A popular blood pressure drug has been recalled worldwide after it was contaminated with a cancer-causing chemical.

The drug Valsartan, made in a factory in China, was first recalled in 22 countries – including the UK and the US earlier this month – but the warning has now been issued worldwide.

A cancer-causing chemical used in rocket fuel, N-Nitrosodimethylamine (NDMA), contaminated the drug’s production at Zhejiang Huahai Pharmaceutical.

Production of Valsartan has stopped, and experts believe the contamination could date back to 2012, when the company changed its manufacturing process.

The drug, which has been commonly prescribed for 15 years, was recalled in the UK and then in the US two weeks later.
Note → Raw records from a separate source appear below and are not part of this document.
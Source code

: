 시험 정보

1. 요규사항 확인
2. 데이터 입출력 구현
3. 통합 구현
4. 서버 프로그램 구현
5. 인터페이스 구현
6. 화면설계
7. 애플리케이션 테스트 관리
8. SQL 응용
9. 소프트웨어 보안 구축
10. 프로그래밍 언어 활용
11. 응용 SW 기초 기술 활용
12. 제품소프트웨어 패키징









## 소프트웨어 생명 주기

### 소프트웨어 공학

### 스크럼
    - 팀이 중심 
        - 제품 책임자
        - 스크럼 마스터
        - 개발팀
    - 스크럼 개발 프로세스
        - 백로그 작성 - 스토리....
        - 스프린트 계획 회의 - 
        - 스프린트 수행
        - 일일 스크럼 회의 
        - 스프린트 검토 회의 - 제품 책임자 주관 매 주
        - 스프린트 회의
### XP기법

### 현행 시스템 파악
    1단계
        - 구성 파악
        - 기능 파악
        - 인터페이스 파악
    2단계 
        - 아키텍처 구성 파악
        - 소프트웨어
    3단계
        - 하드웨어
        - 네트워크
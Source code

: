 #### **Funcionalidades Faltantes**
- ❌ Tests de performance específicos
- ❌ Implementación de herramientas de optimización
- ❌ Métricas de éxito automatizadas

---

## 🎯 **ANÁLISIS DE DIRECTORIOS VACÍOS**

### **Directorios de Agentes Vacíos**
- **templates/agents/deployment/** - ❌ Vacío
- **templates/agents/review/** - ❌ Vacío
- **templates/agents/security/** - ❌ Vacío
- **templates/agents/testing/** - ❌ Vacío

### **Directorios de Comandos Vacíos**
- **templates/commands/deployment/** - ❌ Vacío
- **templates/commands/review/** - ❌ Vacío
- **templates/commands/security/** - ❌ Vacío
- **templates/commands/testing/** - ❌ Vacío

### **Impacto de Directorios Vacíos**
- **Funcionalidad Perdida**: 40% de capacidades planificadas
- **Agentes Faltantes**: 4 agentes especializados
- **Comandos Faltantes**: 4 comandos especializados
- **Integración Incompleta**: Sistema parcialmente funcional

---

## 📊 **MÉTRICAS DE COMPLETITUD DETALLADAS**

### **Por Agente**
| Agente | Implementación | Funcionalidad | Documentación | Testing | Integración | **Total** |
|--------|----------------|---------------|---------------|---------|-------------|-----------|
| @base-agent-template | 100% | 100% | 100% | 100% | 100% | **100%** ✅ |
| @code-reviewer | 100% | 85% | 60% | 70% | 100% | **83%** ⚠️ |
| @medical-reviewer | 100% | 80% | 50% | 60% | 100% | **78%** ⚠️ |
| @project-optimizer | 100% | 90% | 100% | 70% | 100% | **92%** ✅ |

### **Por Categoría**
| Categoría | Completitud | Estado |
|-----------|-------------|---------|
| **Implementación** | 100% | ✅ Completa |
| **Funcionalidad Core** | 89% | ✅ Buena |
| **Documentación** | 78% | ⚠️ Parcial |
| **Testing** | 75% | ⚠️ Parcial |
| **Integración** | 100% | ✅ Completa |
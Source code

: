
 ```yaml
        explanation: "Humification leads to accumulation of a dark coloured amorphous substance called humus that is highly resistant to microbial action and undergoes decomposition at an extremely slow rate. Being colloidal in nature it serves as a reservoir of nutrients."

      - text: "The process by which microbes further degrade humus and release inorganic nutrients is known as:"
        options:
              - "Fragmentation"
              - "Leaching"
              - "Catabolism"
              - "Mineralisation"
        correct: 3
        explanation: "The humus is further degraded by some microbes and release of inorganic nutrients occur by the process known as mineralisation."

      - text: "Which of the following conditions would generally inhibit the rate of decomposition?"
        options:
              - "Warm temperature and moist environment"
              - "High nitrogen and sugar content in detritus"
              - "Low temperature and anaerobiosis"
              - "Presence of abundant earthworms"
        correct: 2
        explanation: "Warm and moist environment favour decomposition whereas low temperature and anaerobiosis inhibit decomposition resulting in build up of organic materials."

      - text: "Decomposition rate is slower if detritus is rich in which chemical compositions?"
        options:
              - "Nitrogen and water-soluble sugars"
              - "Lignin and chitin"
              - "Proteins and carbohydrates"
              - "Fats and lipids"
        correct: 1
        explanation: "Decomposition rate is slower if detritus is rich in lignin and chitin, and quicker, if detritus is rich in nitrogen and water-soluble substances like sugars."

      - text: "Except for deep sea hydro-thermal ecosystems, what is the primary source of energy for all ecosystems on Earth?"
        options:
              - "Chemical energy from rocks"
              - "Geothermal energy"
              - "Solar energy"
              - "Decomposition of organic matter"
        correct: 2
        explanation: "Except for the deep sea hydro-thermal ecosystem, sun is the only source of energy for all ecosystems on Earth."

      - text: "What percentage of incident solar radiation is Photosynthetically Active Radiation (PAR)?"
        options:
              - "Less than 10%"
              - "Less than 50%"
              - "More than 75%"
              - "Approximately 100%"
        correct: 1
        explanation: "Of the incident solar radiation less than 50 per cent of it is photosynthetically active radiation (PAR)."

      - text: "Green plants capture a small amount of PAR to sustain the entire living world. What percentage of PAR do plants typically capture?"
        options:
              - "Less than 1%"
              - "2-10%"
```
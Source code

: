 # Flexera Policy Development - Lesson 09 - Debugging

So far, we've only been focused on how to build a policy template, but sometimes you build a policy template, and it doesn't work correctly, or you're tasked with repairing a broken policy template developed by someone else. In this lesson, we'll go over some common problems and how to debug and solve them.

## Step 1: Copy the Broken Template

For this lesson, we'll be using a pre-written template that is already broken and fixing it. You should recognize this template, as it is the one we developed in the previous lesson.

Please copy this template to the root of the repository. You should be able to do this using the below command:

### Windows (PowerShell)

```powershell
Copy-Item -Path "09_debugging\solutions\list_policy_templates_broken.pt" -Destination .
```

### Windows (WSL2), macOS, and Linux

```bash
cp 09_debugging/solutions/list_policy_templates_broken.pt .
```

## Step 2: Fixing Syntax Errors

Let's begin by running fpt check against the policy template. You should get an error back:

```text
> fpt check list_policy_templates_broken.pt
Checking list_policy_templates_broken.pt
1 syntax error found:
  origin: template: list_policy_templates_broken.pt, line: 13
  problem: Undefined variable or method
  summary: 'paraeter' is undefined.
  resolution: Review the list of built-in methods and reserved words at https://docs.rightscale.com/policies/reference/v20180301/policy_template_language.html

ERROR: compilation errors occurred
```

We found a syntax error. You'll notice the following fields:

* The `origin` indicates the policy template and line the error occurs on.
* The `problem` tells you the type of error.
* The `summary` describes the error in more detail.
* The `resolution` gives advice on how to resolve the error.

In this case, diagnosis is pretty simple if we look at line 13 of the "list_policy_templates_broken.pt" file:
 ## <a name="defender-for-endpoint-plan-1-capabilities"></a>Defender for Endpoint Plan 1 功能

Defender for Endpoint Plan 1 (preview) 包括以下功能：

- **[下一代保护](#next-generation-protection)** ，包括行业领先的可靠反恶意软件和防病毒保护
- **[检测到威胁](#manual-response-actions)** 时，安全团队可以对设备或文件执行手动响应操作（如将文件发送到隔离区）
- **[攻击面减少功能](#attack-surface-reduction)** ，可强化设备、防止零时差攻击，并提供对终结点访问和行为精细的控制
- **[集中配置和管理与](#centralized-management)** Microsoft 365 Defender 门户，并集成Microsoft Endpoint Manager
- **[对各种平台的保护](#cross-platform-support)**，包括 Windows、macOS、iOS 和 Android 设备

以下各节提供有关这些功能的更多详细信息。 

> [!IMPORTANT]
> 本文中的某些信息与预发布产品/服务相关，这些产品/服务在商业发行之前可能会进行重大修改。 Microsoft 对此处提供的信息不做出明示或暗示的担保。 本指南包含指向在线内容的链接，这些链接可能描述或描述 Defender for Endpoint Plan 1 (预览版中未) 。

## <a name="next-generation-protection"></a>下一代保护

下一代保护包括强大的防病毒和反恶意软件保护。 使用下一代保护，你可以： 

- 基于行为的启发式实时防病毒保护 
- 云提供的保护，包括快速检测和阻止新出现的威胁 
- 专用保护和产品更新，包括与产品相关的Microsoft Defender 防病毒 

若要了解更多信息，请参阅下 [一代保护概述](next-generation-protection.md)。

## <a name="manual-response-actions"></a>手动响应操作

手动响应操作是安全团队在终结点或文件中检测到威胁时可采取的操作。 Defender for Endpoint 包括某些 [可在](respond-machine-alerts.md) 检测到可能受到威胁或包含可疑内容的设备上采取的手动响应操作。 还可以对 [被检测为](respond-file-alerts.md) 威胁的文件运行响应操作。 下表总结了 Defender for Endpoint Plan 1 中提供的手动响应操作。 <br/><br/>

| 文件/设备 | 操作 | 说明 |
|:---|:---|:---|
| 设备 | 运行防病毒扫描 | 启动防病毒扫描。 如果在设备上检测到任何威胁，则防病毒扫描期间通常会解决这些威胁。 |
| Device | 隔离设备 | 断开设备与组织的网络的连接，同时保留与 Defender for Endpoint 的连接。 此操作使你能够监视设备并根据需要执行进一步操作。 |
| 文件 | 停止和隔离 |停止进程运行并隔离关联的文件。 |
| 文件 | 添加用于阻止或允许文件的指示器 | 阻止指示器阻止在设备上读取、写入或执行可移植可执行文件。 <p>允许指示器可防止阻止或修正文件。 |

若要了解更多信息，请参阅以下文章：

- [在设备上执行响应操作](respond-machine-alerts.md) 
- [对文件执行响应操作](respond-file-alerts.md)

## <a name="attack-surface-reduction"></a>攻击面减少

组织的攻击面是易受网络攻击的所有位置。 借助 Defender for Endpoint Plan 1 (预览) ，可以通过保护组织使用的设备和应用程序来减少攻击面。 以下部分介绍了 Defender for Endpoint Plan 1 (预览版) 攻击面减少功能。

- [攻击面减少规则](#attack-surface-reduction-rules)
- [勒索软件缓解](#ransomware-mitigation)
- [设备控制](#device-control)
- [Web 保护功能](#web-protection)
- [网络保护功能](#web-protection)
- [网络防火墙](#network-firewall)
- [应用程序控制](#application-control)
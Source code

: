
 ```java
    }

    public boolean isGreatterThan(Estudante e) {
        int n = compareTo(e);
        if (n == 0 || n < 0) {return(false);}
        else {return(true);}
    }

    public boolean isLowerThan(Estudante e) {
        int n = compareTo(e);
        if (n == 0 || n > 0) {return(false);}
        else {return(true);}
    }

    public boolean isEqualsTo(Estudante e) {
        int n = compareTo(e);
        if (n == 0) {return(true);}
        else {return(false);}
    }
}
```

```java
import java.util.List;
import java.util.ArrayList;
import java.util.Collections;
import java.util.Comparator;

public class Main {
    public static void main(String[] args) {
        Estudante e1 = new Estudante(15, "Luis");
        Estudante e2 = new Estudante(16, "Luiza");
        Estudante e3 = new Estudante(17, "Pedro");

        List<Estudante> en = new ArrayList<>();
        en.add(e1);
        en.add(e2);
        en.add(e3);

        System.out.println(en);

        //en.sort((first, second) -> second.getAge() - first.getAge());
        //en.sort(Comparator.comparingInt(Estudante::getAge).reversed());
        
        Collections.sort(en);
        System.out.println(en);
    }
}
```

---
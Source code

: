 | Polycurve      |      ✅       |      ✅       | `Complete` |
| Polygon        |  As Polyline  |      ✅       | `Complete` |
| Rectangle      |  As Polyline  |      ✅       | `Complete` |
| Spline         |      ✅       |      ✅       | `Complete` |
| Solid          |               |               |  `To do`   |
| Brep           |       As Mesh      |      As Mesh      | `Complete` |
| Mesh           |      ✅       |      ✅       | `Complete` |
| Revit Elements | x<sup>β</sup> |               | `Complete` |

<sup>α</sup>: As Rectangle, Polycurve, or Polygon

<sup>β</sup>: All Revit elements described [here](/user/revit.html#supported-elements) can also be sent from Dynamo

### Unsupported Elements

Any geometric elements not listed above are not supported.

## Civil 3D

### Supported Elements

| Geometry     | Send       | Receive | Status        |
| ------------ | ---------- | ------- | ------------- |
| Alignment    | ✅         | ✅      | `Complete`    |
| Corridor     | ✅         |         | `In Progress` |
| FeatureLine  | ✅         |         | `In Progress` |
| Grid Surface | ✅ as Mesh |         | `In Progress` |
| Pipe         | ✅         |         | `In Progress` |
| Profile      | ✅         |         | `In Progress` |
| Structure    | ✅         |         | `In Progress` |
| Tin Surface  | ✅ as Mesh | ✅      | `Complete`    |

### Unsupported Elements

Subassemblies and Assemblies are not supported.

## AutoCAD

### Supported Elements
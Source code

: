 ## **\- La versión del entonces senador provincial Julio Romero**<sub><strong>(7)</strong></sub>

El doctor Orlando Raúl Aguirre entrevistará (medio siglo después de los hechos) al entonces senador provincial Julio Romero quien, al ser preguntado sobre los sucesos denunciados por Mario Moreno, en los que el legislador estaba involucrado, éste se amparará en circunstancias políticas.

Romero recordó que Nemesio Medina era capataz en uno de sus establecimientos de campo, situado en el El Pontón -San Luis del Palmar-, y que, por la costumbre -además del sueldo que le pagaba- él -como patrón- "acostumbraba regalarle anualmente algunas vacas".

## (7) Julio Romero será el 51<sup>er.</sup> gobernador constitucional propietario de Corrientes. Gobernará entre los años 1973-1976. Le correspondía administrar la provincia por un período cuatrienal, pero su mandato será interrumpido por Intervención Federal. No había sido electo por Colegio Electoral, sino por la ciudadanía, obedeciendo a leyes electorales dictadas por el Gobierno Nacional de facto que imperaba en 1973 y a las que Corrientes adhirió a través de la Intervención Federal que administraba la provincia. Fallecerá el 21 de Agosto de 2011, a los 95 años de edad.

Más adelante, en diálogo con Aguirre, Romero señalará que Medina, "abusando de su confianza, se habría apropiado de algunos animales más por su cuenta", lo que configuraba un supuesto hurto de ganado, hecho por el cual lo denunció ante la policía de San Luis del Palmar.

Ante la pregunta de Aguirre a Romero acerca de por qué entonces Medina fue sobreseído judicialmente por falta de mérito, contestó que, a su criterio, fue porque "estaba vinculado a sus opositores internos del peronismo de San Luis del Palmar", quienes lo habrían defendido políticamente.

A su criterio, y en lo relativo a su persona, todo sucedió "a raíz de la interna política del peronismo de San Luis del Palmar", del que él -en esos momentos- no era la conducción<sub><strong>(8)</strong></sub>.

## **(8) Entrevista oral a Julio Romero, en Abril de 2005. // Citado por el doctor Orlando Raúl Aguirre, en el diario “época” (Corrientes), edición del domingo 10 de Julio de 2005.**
Valsartan was first developed by Novartis and the Swiss company marketed it as Diovan, but it is now off patent and is used in various generic medicines supplied by numerous companies.

Valsartan is prescribed to patients to treat high blood pressure and heart failure.


Zhejiang Huahai, which was one of the first Chinese companies to get drugs approved in the US market, also makes medicines to treat heart problems, depression, allergies and HIV, according to its website.

The European Medicines Agency (EMA), which first issued the warning over Valsartan, said it was working to find out how long and at what levels patients might have been exposed to NDMA.

The agency said: “It is still too early to provide information on the longer term risk NDMA may have posed for patients.”

“EMA has made this aspect of the review a priority and will update the public as soon as new information becomes available,” reported the Daily Mail

The EMA said all medicines containing Valsartan from Zhejiang Huahai should be recalled and no longer available in pharmacies.

The EMA believes the unexpected impurity, which was not detected by routine tests, may have been produced from manufacturing processes that were introduced in 2012.

The EMA has informed patients that only some Valsartan medicines have been affected and recommended speaking to a pharmacist or doctor who can tell you if your medicine is being recalled.

“You should not stop taking your Valsartan medicine unless you have been told to do so by your doctor or pharmacist,” the agency said in a press release.